New Cranbourne Training Team On Fire

Rutherford
Rutherford will be among the Sandown runners for in-form pair Robbie Griffiths and Mathew de Kock.

The COVID-19 pandemic led to the Robbie Griffiths and Mathew de Kock partnership forming but it also almost sank any chance of it happening.

After only officially joining forces six weeks ago, the fledgling team has won seven races from its past 28 starters, including a double at Sandown Hillside last Wednesday.

They again have a quartet of horses with strong chances entered for the same venue this week.

Griffiths explained that de Kock, the son of legendary South African trainer Mike de Kock, arrived in Australia in March only days before the country’s COVID lockdown began.

De Kock’s initial plan was to set up a branch of his father’s business at Cranbourne but it was impossible to start a new stable under the circumstances.

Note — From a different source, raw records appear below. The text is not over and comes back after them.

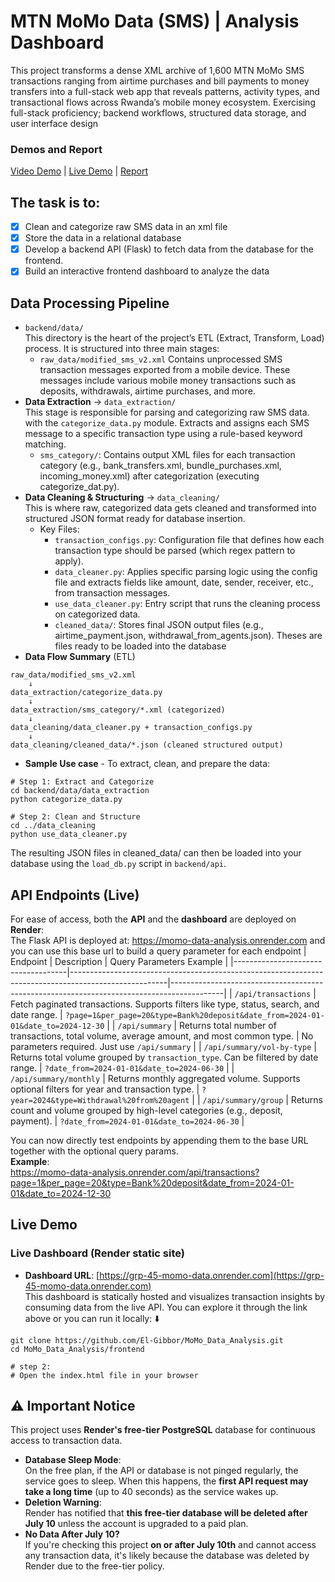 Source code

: # MTN MoMo Data (SMS) | Analysis Dashboard
This project transforms a dense XML archive of 1,600 MTN MoMo SMS transactions ranging from airtime purchases and bill payments to money transfers into a full-stack web app that reveals patterns, activity types, and transactional flows across Rwanda’s mobile money ecosystem.
Exercising full-stack proficiency; backend workflows, structured data storage, and user interface design
###  Demos and Report
[Video Demo](https://www.youtube.com/watch?v=yro1_2dKy_I) | [Live Demo](https://grp-45-momo-data.onrender.com) | [Report](https://docs.google.com/document/d/1sqXJ4gRY-Eo4zMs1R8QItTE4GG4wq6HnPQnjzrH29f8/edit?usp=sharing)
## The task is to:
- [x] Clean and categorize raw SMS data in an xml file
- [x] Store the data in a relational database
- [x] Develop a backend API (Flask) to fetch data from the database for the frontend.
- [x] Build an interactive frontend dashboard to analyze the data

## Data Processing Pipeline
- `backend/data/`  
  This directory is the heart of the project’s ETL (Extract, Transform, Load) process. It is structured into three main stages:
  - `raw_data/modified_sms_v2.xml` Contains unprocessed SMS transaction messages exported from a mobile device. These messages include various mobile money transactions such as deposits, withdrawals, airtime purchases, and more.  
 - **Data Extraction** → `data_extraction/`  
   This stage is responsible for parsing and categorizing raw SMS data. with the `categorize_data.py` module. Extracts and assigns each SMS message to a specific transaction type using a rule-based keyword matching.
    - `sms_category/`:
      Contains output XML files for each transaction category (e.g., bank_transfers.xml, bundle_purchases.xml, incoming_money.xml) after categorization (executing categorize_dat.py).
  - **Data Cleaning & Structuring** → `data_cleaning/`  
This is where raw, categorized data gets cleaned and transformed into structured JSON format ready for database insertion.  
    - Key Files:
        - `transaction_configs.py`: Configuration file that defines how each transaction type should be parsed (which regex pattern to apply).
        - `data_cleaner.py`: Applies specific parsing logic using the config file and extracts fields like amount, date, sender, receiver, etc., from transaction messages.
        - `use_data_cleaner.py`: Entry script that runs the cleaning process on categorized data.
        - `cleaned_data/`: Stores final JSON output files (e.g., airtime_payment.json, withdrawal_from_agents.json). Theses are files ready to be loaded into the database
- **Data Flow Summary** (ETL)  
```
raw_data/modified_sms_v2.xml 
    ↓
data_extraction/categorize_data.py
    ↓
data_extraction/sms_category/*.xml (categorized)
    ↓
data_cleaning/data_cleaner.py + transaction_configs.py
    ↓
data_cleaning/cleaned_data/*.json (cleaned structured output)
```  
- **Sample Use case** - To extract, clean, and prepare the data:
```
# Step 1: Extract and Categorize
cd backend/data/data_extraction
python categorize_data.py

# Step 2: Clean and Structure
cd ../data_cleaning
python use_data_cleaner.py
```
The resulting JSON files in cleaned_data/ can then be loaded into your database using the `load_db.py` script in `backend/api`.  
## API Endpoints (Live)
For ease of access, both the **API** and the **dashboard** are deployed on **Render**:  
The Flask API is deployed at: https://momo-data-analysis.onrender.com and you can use this base url to build a query parameter for each endpoint
| Endpoint                           | Description                                                                                          | Query Parameters Example                                                                 |
|------------------------------------|------------------------------------------------------------------------------------------------------|-------------------------------------------------------------------------------------------|
| `/api/transactions`                | Fetch paginated transactions. Supports filters like type, status, search, and date range.           | `?page=1&per_page=20&type=Bank%20deposit&date_from=2024-01-01&date_to=2024-12-30`         |
| `/api/summary`                     | Returns total number of transactions, total volume, average amount, and most common type.           | No parameters required. Just use `/api/summary`                                           |
| `/api/summary/vol-by-type`        | Returns total volume grouped by `transaction_type`. Can be filtered by date range.                  | `?date_from=2024-01-01&date_to=2024-06-30`                                                |
| `/api/summary/monthly`            | Returns monthly aggregated volume. Supports optional filters for year and transaction type.         | `?year=2024&type=Withdrawal%20from%20agent`                                               |
| `/api/summary/group`              | Returns count and volume grouped by high-level categories (e.g., deposit, payment).                 | `?date_from=2024-01-01&date_to=2024-06-30`                                                |

You can now directly test endpoints by appending them to the base URL together with the optional query params.  
**Example**:  
  https://momo-data-analysis.onrender.com/api/transactions?page=1&per_page=20&type=Bank%20deposit&date_from=2024-01-01&date_to=2024-12-30
## Live Demo
### Live Dashboard (Render static site)
- **Dashboard URL**: [https://grp-45-momo-data.onrender.com](https://grp-45-momo-data.onrender.com)  
  This dashboard is statically hosted and visualizes transaction insights by consuming data from the live API. You can explore it through the link above or you can run it locally: ⬇️  
``` 
git clone https://github.com/El-Gibbor/MoMo_Data_Analysis.git
cd MoMo_Data_Analysis/frontend

# step 2:
# Open the index.html file in your browser
```

## ⚠️ Important Notice
This project uses **Render's free-tier PostgreSQL** database for continuous access to transaction data.
- **Database Sleep Mode**:  
  On the free plan, if the API or database is not pinged regularly, the service goes to sleep. When this happens, the **first API request may take a long time** (up to 40 seconds) as the service wakes up.
- **Deletion Warning**:  
  Render has notified that **this free-tier database will be deleted after July 10** unless the account is upgraded to a paid plan.
- **No Data After July 10?**  
  If you're checking this project **on or after July 10th** and cannot access any transaction data, it's likely because the database was deleted by Render due to the free-tier policy.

Griffiths convinced de Kock he should join him in a partnership as it had mutual benefits for both parties and although it was agreed to several months ago, it was only officially announced in October.

“He is bringing so much to the table. The youth I can see in him, his excitement, his enthusiasm, we are all feeding of it plus his knowledge is extraordinary,” Griffiths said.

“Also he’s experienced, he’s travelled the globe working for his father and he’s also worked for (Bob) Baffert and (Aidan) O’Brien.”

Over his training career, Griffiths has regularly attacked summer racing with great success and that is his plan again this season.

“I thought we would bide our time. I told Mathew to be prepared for a light spring and that we would attack the summer racing with gusto,” Griffiths said.

Last Wednesday at Sandown, Griffiths and de Kock won races with King Magnus and La Pietra and also produced two second placegetters.

They again have four runners entered for this week’s card at the same track.

Griffiths has a nice opinion of Rutherford, who runs in a 1000 metre benchmark 64 race on Wednesday, and also Lady D’Oro who tackles a benchmark 63 over 1300 metres against her own sex.

Both horses were first-up winners.

Griffiths says Collectable, who will line up over 1800 metres, is a confusing horse who has the talent to run well in good races but tends to find trouble when competing in the lower grades.

King Magnus is not a certain starter after drawing wide for his assignment.